Information provided: Begin

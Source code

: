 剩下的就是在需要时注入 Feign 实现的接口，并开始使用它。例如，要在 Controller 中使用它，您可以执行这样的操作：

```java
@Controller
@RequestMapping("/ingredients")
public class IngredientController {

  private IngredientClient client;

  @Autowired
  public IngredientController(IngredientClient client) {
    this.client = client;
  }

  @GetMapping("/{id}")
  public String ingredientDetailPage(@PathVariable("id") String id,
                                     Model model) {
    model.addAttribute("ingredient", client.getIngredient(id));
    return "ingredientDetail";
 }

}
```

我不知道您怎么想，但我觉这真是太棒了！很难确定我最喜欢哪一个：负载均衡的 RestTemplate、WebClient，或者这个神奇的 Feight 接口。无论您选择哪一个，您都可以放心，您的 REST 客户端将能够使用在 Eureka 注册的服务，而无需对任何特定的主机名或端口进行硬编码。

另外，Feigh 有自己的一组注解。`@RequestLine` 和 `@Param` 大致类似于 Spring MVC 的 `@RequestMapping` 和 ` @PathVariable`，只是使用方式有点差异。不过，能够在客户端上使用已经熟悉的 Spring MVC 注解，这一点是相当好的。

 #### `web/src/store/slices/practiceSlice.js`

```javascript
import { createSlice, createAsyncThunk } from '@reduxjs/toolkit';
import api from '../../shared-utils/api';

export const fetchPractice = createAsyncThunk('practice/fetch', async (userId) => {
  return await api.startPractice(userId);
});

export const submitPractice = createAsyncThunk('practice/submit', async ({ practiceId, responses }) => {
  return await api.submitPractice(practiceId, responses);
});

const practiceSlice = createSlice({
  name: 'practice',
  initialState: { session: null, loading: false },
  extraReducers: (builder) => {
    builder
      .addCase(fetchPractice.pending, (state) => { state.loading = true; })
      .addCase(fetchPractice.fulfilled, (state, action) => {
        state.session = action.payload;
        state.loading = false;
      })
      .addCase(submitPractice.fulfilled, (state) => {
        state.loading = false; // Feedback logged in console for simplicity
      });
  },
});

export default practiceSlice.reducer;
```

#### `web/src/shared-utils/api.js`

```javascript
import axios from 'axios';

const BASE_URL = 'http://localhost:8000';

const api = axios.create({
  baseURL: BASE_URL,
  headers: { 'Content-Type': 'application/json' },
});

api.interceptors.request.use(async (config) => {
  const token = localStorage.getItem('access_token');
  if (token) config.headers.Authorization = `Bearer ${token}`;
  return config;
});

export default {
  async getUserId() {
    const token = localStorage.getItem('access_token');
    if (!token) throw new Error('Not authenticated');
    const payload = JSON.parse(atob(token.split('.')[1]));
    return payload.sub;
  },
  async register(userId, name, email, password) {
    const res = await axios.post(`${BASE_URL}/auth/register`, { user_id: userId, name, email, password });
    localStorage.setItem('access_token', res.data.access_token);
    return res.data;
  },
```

Information provided: End

- _Brief_
When a line of the records holds the word "export", copy that line.

- _Expected answer_
export const fetchPractice = createAsyncThunk('practice/fetch', async (userId) => {
export const submitPractice = createAsyncThunk('practice/submit', async ({ practiceId, responses }) => {
export default practiceSlice.reducer;
export default {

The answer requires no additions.